Technology is also opening up whole new dimensions for warfare. One is space. Some of the alliance’s larger members—America, France, Britain—are thinking hard about it. President Trump recently launched a new space force. Oddly, act does not yet have a mandate to tackle it, but cyberspace is now one of its core areas. In 2016 nato agreed that a cyber-attack could trigger an Article 5 response. It has recognised cyber as a separate domain for warfare, alongside land, sea and air. Last year it established an operations centre for cyber at Mons.

So far nato has concentrated on cyber-defence. It is reckoned to have done a good job at protecting its own installations from cyber-attack. But many of the broader networks on which communications among the allies depend, as well as national military facilities, are more vulnerable. The alliance has not developed collective offensive capabilities in cyber (those remain national, like intelligence), though it is said to be contemplating them.

At act, work on a cyber-doctrine should be approved within a year or so. As in other areas, interoperability is at the core, be it for defending networks, ensuring situational awareness or carrying out plans. By the end of 2019 nato should be able to start conducting cyber-operations. Even so, the whole cyber area remains a huge task for the alliance which it has only just started to tackle.
Russia today, China tomorrow

In the long term it is the rise of rival powers that concentrates minds. The central challenge identified in America’s National Defence Strategy is the re-emergence of long-term, strategic competition from China and Russia, out to shape the world according to an authoritarian model. Russia is a declining power and increasingly a regional one. Over time, the global challenger is China.

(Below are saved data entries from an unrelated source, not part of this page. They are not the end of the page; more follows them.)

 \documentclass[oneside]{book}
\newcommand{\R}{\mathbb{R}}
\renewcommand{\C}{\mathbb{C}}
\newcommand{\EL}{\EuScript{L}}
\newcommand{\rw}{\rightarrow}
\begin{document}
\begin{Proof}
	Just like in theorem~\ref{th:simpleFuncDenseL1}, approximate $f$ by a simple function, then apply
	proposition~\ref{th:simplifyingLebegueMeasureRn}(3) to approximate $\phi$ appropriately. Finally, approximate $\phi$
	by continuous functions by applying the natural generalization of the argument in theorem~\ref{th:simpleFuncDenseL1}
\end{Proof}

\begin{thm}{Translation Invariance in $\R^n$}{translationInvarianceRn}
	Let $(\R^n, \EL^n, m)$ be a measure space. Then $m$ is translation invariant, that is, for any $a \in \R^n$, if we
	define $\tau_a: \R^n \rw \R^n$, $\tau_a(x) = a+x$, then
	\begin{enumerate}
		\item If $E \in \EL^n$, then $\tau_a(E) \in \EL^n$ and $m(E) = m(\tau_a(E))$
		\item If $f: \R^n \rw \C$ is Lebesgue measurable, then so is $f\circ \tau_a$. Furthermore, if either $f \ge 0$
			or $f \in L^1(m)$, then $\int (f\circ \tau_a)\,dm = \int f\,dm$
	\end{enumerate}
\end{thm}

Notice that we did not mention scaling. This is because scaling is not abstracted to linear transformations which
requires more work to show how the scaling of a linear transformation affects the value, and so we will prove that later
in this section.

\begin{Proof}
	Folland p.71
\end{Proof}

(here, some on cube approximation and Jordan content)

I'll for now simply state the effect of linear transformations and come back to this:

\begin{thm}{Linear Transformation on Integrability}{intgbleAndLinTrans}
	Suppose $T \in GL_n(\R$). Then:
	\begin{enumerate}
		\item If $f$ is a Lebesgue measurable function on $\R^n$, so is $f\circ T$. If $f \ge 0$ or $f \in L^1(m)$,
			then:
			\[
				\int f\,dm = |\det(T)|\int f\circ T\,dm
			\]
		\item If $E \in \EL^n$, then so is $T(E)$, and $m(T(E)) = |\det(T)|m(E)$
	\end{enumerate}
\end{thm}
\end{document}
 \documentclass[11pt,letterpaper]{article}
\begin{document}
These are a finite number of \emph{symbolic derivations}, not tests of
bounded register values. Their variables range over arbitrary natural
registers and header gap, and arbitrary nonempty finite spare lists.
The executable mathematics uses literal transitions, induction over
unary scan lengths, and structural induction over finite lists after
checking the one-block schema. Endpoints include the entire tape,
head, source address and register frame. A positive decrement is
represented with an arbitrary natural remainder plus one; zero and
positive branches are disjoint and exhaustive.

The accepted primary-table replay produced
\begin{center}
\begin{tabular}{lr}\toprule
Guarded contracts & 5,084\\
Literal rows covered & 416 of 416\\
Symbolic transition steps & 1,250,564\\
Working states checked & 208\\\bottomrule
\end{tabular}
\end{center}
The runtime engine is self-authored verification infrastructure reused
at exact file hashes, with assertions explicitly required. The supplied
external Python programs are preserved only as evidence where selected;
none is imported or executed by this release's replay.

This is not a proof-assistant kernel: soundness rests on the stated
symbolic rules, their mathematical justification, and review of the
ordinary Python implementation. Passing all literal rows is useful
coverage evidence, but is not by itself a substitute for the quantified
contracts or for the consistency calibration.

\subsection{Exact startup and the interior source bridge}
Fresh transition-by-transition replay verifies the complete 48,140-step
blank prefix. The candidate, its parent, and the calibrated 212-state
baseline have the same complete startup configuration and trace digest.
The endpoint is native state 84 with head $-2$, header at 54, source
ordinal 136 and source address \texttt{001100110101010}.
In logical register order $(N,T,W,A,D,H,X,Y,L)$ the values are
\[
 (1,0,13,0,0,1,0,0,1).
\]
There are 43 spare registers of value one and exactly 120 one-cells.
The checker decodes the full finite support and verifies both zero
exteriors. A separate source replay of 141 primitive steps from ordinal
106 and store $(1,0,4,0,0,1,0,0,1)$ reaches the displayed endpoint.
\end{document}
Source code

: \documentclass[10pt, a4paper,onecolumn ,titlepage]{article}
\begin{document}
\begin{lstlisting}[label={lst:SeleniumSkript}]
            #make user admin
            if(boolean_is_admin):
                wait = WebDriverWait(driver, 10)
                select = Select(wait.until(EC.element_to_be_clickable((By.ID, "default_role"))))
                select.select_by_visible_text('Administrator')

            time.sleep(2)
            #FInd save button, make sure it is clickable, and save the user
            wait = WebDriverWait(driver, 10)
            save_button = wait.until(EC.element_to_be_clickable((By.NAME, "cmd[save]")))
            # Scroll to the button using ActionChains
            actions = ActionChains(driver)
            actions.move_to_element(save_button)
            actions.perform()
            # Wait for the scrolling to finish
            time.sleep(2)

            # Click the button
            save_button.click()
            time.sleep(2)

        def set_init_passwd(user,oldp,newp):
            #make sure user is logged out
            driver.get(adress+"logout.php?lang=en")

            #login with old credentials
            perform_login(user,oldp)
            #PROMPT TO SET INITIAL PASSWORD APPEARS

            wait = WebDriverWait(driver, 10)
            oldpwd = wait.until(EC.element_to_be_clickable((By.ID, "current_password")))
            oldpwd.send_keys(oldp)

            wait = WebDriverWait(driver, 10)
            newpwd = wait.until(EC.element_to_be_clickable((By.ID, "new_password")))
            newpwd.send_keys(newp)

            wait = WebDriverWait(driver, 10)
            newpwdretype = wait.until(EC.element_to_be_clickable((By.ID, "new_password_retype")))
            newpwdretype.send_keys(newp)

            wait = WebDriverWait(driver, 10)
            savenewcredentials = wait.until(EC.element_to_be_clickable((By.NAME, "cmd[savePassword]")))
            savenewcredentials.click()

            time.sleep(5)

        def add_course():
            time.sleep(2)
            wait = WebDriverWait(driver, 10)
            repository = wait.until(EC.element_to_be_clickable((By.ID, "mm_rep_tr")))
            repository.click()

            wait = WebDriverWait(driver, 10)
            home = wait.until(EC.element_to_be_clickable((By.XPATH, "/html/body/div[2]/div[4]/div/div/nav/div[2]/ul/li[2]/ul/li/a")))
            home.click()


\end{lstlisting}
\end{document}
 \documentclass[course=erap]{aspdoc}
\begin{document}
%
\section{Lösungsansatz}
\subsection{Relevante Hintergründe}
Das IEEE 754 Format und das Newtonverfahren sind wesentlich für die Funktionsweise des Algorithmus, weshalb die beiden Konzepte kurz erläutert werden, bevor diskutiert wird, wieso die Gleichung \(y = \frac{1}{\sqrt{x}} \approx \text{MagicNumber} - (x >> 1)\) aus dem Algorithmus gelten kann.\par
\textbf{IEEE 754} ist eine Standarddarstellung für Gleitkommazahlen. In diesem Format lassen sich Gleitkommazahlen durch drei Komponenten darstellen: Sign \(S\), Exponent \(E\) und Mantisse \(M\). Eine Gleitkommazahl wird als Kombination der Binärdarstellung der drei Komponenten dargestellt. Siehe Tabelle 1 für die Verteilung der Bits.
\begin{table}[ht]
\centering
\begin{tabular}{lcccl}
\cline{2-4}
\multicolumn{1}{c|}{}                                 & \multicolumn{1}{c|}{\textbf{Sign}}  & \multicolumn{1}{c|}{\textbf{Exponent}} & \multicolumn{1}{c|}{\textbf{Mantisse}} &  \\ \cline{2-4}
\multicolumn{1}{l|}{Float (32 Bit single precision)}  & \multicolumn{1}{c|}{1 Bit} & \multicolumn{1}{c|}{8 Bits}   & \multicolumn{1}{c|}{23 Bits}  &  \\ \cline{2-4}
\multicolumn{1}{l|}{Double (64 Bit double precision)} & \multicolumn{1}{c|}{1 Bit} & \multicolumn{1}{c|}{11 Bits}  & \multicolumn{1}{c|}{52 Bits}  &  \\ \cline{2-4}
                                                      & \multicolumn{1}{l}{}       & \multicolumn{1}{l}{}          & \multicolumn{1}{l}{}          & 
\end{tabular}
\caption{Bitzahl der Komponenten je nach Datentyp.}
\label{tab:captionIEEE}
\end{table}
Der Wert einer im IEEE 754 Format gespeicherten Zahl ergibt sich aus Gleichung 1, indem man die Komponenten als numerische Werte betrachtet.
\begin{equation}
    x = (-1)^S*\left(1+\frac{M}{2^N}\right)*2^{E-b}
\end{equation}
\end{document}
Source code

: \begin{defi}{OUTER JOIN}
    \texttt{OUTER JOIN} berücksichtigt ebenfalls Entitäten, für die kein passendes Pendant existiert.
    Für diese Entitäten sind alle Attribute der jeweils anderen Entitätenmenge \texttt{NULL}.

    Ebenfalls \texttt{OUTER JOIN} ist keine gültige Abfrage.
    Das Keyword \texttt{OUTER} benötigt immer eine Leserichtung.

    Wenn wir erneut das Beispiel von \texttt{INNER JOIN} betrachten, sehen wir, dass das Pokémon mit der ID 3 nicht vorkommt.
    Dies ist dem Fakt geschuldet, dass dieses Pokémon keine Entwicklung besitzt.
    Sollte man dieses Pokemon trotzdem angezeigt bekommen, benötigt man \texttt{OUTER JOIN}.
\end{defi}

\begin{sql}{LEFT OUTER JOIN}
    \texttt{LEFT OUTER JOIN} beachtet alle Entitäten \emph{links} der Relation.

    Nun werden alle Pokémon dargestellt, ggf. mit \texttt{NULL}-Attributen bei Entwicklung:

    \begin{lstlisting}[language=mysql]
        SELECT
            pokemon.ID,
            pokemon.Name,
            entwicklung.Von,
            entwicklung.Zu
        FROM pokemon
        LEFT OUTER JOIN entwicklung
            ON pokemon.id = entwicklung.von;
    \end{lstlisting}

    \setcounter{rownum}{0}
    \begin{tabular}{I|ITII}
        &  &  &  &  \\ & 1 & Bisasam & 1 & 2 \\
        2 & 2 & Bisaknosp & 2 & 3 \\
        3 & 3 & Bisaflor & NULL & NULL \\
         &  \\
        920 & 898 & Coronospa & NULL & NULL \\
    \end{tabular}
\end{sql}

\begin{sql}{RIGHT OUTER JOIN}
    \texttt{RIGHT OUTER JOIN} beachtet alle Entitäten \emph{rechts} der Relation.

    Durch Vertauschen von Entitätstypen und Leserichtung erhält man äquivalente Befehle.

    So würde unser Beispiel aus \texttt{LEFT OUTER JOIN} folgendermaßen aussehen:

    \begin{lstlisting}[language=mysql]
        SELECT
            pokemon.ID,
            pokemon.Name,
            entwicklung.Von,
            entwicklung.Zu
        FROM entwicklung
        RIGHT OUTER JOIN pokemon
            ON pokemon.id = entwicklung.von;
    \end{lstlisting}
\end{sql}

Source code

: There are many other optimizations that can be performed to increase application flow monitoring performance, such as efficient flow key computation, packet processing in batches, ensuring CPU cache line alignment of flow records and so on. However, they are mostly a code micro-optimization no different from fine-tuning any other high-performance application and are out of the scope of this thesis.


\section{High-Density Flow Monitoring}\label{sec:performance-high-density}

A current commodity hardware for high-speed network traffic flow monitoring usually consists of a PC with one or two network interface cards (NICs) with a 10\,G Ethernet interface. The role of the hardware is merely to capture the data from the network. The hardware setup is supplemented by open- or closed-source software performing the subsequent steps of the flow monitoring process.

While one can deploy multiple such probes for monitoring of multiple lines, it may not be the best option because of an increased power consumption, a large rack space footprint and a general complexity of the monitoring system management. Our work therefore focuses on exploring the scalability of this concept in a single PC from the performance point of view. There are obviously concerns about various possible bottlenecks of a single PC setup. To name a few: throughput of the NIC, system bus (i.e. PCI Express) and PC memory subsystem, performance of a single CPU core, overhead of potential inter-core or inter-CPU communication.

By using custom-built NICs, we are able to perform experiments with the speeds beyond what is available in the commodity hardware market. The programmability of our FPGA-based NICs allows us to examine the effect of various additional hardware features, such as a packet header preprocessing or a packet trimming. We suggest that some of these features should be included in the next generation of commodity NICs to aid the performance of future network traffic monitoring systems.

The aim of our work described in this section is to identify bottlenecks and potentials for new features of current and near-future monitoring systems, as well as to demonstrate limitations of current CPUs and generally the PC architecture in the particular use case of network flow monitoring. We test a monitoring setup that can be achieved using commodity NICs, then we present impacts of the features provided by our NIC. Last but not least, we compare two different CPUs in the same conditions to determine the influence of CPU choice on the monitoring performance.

Every four years nato’s crystal-ball-watchers at act produce their “Strategic Foresight Analysis” (sfa), looking ahead two decades and beyond at the big trends that will affect the security environment. Now, as part of the next round, they plan to look at regions: north Africa, a potential source of mass migration; the Arctic, increasingly on the security radar because of global warming; Russia, nato’s traditional focus; and, last but not least, Asia-Pacific. In the most recent sfa report, released in 2017, China was mentioned more than twice as often as Russia. China’s joint exercises with Russia in the Baltic in 2017 and its growing interest in the Arctic are part of the trend.

China’s importance for the future is awkward for nato. The alliance was not set up to handle it. It has no policy for dealing with it and no real relationship with it. Yet in the coming years, as America has to devote ever more attention and resources to it, China could profoundly affect the choices the alliance faces.